• _Task directions_
Each line below that holds the word "this" counts once. Say how many such lines there are, and no more.

--- Study material Enclosed Below ---

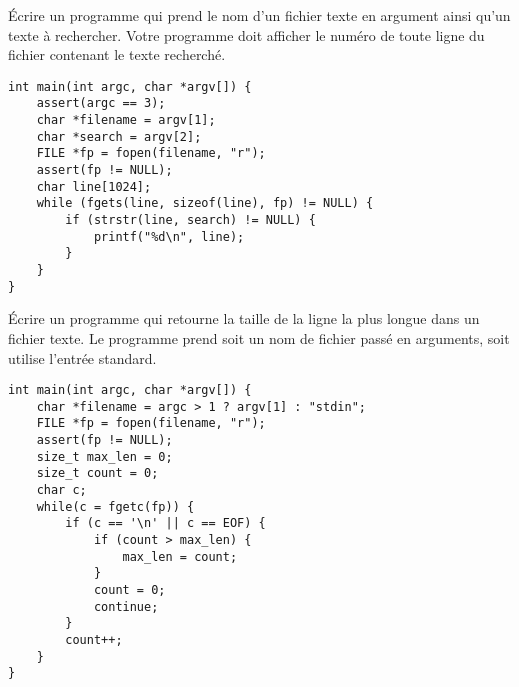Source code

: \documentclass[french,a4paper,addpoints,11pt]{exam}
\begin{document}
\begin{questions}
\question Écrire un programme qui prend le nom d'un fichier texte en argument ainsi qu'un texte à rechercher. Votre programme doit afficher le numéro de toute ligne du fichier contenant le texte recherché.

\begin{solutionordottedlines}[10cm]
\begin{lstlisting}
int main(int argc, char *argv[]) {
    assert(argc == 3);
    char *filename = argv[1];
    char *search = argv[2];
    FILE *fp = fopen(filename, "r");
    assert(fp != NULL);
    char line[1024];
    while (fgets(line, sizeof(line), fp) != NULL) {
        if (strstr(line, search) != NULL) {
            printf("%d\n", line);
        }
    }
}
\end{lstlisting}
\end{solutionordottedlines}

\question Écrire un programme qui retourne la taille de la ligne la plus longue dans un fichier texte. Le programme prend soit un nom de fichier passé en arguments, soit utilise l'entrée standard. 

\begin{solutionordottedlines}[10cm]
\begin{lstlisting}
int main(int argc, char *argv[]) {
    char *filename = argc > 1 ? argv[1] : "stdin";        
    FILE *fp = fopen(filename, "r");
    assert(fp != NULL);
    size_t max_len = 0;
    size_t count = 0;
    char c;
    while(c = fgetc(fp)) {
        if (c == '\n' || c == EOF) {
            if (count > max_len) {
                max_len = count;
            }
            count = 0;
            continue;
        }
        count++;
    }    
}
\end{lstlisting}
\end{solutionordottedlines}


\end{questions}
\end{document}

--- End of Enclosed Study material ---
--- Study material Enclosed Below ---

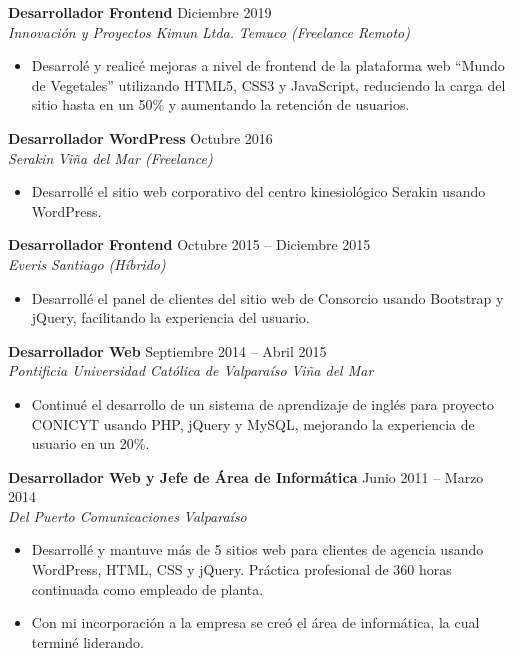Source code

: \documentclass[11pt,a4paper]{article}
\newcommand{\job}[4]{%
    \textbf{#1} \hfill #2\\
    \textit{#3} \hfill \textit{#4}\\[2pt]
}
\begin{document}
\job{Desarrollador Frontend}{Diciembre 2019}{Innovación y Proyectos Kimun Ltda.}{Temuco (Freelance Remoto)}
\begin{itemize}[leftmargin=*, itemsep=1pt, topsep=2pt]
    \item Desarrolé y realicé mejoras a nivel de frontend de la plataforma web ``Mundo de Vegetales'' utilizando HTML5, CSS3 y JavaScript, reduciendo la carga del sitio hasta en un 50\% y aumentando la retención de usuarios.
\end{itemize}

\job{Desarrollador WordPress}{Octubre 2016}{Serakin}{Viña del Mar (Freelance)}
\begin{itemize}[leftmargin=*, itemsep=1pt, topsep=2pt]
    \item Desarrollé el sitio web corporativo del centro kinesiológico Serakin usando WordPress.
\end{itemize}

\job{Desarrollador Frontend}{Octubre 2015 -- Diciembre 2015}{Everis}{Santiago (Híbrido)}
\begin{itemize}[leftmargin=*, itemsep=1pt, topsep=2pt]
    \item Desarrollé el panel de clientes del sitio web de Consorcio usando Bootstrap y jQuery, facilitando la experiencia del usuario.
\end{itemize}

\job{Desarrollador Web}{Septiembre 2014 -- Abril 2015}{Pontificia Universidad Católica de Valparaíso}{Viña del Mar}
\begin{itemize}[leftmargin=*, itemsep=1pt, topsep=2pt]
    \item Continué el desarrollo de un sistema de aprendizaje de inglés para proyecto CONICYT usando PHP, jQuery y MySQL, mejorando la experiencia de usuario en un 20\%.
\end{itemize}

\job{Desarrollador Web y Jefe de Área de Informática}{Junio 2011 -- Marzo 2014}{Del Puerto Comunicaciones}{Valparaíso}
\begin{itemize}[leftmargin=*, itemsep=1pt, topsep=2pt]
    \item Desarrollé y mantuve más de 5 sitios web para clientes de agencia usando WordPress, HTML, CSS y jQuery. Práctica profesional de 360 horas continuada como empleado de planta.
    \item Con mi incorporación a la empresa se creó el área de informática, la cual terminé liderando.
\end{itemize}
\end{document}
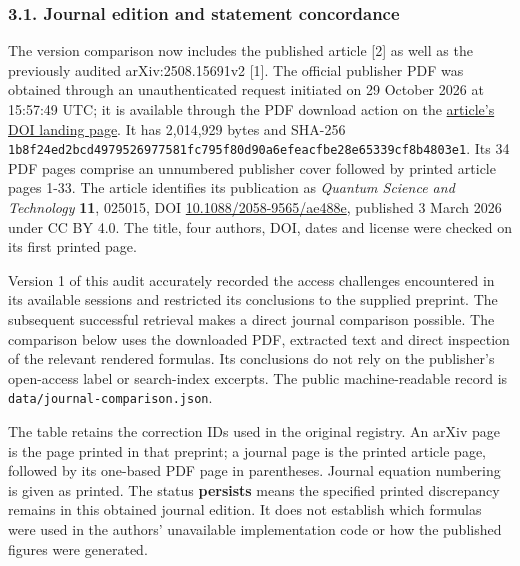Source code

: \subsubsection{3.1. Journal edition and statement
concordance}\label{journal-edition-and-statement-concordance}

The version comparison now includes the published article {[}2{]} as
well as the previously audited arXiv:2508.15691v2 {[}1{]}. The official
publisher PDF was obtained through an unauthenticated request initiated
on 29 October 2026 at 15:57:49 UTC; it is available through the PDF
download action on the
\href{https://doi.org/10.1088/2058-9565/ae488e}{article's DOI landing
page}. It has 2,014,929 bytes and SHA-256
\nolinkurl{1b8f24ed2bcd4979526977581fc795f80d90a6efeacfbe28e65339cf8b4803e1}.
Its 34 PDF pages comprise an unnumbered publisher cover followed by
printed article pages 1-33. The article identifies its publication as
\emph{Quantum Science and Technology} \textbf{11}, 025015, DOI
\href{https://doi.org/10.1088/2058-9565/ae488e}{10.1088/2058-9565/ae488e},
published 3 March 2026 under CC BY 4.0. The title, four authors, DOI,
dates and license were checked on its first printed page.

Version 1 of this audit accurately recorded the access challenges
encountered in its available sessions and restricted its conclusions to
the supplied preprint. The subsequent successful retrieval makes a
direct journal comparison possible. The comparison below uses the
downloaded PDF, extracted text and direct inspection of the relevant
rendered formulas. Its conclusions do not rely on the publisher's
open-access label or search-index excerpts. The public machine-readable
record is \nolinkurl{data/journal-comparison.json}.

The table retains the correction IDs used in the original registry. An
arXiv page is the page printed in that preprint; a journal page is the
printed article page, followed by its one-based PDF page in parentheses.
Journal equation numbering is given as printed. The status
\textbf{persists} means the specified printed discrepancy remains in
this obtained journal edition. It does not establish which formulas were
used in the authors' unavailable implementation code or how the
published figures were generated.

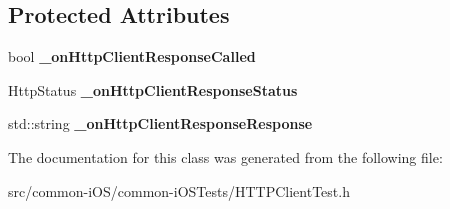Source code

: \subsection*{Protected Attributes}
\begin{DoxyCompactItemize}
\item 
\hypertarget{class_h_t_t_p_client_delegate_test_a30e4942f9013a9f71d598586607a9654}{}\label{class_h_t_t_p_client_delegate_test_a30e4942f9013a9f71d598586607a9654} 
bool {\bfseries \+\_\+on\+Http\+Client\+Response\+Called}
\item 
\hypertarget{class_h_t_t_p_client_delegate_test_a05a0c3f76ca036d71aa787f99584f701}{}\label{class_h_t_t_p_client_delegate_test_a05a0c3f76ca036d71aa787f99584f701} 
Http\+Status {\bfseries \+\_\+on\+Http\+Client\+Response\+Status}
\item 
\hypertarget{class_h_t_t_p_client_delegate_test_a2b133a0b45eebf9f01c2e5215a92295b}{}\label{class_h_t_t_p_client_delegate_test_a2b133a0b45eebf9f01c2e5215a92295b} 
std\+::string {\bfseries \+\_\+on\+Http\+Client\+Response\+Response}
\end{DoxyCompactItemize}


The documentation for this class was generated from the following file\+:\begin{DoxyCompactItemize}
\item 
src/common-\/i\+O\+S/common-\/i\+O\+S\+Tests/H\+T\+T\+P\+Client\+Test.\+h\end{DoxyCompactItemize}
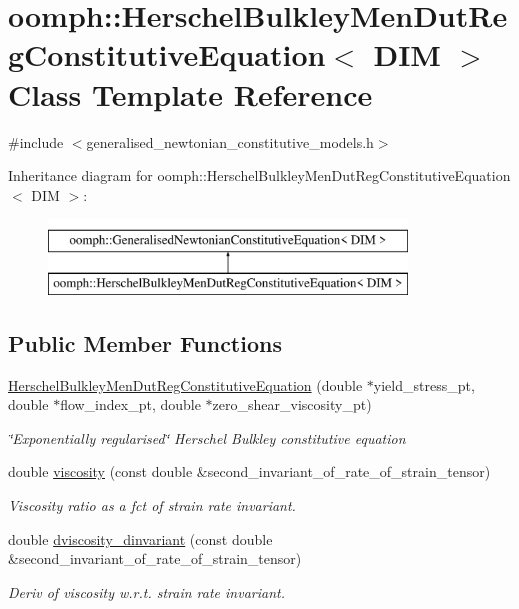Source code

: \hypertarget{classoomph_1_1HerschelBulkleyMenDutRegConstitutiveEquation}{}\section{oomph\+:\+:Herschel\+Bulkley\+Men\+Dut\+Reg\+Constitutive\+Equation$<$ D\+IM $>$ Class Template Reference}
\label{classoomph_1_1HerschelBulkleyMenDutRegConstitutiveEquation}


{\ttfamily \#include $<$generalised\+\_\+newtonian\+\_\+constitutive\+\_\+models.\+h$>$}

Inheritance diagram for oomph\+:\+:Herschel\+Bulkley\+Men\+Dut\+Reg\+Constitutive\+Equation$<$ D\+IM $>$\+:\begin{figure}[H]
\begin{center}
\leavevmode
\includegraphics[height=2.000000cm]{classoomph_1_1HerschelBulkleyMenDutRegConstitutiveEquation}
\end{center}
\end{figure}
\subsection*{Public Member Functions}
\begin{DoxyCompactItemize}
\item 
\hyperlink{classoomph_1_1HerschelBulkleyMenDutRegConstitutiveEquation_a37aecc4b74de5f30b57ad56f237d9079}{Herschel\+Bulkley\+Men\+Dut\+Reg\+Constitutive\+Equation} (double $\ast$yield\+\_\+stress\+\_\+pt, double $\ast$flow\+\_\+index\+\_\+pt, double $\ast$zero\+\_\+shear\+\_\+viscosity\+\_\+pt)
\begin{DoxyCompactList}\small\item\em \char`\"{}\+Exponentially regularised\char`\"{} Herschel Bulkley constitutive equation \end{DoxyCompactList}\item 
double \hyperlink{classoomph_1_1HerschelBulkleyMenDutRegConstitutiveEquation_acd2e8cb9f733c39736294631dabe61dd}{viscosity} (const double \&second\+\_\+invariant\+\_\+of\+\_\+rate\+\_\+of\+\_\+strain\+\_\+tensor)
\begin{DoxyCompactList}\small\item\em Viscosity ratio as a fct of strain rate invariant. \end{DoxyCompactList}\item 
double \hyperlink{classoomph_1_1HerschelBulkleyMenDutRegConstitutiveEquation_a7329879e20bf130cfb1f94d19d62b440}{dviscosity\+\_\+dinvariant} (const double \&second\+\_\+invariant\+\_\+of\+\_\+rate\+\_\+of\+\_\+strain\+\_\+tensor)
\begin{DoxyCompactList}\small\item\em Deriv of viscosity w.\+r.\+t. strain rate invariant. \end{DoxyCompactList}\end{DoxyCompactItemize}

--- End of Enclosed Study material ---

• _Response_
3